• What you should do
Where does the word "Java" show up in the data? Please find each such line and copy it.

• Entries provided
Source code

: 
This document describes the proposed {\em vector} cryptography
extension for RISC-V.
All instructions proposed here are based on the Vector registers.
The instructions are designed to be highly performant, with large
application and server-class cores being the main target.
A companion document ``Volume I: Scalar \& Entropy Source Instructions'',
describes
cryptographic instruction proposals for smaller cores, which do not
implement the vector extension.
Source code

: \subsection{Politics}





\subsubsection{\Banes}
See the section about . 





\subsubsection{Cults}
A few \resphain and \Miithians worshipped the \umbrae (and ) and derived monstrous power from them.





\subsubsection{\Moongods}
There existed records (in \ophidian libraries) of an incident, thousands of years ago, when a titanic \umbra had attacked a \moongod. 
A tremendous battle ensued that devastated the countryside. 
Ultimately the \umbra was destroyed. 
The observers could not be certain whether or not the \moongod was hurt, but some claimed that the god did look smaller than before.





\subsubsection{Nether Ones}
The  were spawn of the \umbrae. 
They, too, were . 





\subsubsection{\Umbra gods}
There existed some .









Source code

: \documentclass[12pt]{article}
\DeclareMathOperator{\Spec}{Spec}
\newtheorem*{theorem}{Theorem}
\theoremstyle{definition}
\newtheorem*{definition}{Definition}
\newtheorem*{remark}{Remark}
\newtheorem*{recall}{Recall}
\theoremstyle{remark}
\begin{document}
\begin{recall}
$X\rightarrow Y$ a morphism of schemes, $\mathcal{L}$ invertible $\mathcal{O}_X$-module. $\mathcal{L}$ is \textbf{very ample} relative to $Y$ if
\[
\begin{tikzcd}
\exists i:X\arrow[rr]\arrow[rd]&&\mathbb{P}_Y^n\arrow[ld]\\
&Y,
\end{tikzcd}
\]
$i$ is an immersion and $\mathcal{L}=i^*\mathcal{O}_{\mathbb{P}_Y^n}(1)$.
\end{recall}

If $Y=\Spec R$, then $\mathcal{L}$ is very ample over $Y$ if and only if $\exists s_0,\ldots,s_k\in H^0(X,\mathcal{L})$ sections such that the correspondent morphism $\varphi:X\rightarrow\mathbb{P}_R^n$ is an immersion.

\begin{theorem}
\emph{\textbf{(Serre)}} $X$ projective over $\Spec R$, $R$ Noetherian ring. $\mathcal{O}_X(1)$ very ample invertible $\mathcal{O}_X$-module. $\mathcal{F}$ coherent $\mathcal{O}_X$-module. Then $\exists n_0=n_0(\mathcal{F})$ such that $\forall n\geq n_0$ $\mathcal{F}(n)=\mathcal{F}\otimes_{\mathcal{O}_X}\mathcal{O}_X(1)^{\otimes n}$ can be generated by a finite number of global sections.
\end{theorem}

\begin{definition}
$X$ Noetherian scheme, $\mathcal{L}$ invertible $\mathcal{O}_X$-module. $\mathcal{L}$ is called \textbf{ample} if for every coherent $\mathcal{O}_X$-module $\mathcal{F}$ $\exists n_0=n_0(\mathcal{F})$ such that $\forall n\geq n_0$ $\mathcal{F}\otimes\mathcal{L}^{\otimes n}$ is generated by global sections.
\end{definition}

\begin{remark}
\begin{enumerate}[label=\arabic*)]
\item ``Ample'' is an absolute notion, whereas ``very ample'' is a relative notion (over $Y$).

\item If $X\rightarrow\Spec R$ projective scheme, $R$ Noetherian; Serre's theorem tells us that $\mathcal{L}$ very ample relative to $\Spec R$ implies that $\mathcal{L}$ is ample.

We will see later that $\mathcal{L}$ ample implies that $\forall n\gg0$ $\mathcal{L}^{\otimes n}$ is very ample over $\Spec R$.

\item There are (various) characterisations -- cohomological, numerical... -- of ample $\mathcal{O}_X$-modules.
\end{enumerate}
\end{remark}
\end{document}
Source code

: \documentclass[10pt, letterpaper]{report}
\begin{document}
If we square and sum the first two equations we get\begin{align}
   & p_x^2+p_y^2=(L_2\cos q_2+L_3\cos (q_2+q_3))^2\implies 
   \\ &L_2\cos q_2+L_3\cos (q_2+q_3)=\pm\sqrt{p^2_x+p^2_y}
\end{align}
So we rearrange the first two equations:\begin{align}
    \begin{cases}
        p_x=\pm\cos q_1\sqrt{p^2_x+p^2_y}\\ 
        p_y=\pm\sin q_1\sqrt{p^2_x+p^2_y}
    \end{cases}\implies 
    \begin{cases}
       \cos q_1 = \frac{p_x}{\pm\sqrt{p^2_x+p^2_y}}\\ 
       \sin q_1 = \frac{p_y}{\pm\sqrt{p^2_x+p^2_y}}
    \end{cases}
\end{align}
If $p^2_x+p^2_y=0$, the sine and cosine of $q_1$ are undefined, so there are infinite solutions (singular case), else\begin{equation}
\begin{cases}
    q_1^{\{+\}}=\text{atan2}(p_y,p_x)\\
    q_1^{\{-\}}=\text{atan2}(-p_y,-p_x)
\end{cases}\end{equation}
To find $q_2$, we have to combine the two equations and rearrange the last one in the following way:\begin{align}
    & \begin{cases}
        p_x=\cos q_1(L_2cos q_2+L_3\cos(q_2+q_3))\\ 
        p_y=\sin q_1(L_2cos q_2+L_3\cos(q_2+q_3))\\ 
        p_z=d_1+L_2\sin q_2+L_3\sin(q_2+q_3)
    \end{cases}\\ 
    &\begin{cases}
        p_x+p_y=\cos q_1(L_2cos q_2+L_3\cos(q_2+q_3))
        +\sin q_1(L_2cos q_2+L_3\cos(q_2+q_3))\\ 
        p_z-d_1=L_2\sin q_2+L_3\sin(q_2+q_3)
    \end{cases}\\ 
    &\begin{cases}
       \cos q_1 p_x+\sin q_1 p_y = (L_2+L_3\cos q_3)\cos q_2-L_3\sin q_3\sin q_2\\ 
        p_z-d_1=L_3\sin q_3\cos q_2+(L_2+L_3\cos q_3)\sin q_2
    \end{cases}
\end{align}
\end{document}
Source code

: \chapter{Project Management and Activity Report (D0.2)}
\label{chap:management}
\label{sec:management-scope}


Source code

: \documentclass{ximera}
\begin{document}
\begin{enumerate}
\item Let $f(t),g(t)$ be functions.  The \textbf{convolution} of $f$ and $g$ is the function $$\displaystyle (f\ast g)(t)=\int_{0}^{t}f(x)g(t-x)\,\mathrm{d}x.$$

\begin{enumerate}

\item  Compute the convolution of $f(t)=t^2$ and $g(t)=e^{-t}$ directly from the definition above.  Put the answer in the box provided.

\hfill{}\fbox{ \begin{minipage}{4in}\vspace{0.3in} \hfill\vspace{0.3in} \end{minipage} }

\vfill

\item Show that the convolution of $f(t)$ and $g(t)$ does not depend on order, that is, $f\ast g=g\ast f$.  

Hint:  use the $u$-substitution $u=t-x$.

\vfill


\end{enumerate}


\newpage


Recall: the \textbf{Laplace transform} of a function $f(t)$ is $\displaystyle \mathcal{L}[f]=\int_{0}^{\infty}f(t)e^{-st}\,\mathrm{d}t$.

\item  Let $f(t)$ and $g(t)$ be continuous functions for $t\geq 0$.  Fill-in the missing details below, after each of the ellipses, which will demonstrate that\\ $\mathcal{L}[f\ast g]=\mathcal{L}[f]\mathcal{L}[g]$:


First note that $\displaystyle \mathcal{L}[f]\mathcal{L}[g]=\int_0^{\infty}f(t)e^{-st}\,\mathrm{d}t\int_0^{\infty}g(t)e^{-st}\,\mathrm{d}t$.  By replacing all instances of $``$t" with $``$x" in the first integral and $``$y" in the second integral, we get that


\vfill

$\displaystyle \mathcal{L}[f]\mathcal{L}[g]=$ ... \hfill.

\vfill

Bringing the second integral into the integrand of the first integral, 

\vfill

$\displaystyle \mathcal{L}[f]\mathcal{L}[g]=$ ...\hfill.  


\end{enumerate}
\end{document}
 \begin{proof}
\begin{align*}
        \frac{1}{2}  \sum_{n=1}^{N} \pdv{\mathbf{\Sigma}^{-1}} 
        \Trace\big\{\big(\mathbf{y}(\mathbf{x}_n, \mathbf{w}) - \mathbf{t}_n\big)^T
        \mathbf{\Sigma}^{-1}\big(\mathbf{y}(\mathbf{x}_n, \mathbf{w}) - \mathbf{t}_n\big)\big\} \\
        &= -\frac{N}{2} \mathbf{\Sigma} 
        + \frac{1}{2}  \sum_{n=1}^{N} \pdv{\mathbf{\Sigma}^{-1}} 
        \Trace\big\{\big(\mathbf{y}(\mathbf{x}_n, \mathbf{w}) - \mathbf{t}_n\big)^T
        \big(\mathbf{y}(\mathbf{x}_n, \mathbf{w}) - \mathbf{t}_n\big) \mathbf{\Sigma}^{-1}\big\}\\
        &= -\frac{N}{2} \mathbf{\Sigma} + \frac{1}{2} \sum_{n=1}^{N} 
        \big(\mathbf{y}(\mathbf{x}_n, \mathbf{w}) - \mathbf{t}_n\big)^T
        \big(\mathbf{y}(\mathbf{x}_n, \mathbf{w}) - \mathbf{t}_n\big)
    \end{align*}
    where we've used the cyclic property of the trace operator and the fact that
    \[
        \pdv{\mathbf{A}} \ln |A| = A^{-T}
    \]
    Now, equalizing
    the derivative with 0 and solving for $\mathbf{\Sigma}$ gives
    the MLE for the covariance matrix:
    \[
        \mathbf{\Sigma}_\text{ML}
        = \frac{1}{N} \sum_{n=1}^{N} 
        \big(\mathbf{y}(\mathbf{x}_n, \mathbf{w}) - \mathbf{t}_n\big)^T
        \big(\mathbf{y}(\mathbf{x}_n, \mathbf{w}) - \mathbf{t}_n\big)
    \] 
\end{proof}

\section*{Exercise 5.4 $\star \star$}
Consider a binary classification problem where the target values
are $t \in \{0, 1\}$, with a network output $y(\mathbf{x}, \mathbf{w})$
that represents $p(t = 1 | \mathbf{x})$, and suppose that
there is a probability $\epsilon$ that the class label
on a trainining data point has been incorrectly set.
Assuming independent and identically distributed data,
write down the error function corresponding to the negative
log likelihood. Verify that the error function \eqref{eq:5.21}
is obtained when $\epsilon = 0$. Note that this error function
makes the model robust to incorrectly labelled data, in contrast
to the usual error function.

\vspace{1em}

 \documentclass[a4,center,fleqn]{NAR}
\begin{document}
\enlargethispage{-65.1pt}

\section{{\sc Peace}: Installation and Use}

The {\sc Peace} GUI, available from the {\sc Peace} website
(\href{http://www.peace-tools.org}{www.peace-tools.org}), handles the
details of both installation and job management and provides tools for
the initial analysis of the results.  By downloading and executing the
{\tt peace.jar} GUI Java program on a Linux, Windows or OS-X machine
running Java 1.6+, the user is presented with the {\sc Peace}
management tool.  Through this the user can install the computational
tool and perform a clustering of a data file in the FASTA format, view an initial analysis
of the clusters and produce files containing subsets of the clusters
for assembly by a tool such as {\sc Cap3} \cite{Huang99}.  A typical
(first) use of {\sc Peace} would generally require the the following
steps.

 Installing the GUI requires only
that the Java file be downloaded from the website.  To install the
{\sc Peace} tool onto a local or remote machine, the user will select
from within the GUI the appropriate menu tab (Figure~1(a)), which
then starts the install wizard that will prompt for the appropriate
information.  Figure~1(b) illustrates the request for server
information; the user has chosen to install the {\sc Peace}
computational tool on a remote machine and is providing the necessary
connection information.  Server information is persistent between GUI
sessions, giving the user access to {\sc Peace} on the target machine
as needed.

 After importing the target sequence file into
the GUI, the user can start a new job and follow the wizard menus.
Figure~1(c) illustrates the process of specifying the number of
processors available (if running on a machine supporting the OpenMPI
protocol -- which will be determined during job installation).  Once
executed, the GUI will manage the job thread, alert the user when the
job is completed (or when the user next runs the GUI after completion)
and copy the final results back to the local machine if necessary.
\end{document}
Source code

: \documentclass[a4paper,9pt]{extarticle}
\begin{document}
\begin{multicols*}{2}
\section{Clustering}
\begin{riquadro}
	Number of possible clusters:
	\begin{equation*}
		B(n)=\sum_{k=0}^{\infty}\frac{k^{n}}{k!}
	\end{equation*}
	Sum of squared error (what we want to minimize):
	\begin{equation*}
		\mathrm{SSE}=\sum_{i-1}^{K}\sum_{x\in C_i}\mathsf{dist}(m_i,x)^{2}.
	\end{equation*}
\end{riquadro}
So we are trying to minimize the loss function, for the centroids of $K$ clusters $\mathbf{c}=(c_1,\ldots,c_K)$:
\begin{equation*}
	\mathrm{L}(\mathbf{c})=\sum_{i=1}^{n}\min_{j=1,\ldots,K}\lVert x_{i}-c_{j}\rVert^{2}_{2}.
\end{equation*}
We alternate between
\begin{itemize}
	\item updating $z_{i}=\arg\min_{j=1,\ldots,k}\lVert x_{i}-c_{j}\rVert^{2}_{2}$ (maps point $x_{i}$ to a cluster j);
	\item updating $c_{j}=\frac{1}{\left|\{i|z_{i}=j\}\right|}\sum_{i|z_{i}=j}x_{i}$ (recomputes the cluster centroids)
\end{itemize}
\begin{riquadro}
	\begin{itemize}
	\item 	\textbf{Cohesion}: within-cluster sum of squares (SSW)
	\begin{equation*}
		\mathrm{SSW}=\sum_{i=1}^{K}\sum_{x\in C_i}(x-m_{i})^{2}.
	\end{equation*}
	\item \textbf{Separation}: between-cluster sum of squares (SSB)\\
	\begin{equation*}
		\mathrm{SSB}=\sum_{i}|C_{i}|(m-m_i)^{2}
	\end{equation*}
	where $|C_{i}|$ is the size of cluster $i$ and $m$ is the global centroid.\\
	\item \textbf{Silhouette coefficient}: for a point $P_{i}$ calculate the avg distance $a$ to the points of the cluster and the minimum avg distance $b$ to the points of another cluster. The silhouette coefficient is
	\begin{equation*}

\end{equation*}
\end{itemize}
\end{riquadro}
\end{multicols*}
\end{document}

• Answer section
{\tt peace.jar} GUI Java program on a Linux, Windows or OS-X machine
running Java 1.6+, the user is presented with the {\sc Peace}
that the Java file be downloaded from the website.  To install the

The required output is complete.